**WORK TO COMPLETE:** Each line below that holds the string "Carlo" counts once; report the total and nothing else.

═════ EXERCISE DATA ═════

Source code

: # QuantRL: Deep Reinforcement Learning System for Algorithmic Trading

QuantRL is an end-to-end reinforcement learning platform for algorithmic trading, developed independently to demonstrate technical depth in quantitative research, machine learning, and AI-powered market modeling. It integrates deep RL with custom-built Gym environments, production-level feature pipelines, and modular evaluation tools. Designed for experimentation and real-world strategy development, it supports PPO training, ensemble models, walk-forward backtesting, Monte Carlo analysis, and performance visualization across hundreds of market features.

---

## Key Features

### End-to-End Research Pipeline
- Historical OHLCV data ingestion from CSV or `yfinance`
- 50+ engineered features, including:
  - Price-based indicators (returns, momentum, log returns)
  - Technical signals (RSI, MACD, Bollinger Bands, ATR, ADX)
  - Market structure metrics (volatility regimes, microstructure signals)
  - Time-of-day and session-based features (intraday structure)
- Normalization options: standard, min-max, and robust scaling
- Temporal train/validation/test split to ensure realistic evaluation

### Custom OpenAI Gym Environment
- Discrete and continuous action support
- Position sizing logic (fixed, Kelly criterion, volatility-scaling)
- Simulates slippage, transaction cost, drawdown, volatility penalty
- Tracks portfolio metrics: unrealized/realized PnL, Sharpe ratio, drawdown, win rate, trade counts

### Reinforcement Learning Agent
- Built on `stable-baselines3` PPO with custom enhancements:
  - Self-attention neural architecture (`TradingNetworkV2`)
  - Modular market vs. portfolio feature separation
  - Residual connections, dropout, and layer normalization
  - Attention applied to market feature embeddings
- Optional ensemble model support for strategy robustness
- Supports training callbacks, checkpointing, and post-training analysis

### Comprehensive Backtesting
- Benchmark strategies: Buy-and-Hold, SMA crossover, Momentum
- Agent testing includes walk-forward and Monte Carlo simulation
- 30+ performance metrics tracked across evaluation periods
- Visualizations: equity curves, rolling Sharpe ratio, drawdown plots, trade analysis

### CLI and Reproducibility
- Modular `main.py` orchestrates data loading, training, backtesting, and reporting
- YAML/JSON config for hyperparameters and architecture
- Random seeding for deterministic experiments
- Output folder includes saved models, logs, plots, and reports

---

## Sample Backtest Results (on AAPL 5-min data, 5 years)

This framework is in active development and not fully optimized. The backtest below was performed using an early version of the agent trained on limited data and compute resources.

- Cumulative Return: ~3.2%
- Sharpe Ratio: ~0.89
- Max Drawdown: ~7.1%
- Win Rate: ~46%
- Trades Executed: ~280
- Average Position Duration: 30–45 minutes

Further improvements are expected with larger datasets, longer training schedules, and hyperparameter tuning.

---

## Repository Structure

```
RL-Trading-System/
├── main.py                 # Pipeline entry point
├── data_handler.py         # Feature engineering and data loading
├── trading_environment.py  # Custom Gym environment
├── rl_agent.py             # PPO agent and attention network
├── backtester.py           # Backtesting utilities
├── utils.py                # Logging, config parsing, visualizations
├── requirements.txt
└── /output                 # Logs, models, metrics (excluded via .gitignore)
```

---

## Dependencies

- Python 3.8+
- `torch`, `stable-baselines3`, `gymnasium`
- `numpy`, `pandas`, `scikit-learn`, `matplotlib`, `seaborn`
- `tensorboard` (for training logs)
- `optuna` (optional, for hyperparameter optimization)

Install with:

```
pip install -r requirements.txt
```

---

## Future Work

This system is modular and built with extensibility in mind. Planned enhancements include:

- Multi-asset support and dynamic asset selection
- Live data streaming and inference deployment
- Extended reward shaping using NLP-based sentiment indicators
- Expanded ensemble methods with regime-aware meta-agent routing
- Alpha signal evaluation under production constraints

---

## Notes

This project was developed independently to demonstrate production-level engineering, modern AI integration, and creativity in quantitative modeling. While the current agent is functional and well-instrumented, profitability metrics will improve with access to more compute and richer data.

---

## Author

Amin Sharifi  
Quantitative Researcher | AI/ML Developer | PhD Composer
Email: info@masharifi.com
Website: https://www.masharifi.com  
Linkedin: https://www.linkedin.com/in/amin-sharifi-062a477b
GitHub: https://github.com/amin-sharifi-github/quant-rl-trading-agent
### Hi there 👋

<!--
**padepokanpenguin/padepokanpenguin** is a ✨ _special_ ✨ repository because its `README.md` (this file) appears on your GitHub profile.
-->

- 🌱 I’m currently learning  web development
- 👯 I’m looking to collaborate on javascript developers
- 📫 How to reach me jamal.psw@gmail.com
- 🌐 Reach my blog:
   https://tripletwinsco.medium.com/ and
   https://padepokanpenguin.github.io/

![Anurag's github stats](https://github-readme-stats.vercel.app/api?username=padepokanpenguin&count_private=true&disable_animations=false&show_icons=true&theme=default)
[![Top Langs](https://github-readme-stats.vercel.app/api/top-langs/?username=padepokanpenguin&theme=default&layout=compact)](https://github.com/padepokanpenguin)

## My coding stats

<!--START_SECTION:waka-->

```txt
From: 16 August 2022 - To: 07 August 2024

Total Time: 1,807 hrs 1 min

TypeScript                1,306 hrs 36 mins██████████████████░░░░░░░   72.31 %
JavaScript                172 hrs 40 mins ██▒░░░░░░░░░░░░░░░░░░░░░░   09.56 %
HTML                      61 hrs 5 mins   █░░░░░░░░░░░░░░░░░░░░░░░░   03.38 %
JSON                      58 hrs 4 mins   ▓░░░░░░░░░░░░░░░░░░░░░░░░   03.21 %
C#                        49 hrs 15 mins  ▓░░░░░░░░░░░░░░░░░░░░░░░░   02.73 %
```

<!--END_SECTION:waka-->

═════

**RESULT OF THE EXERCISE:** 2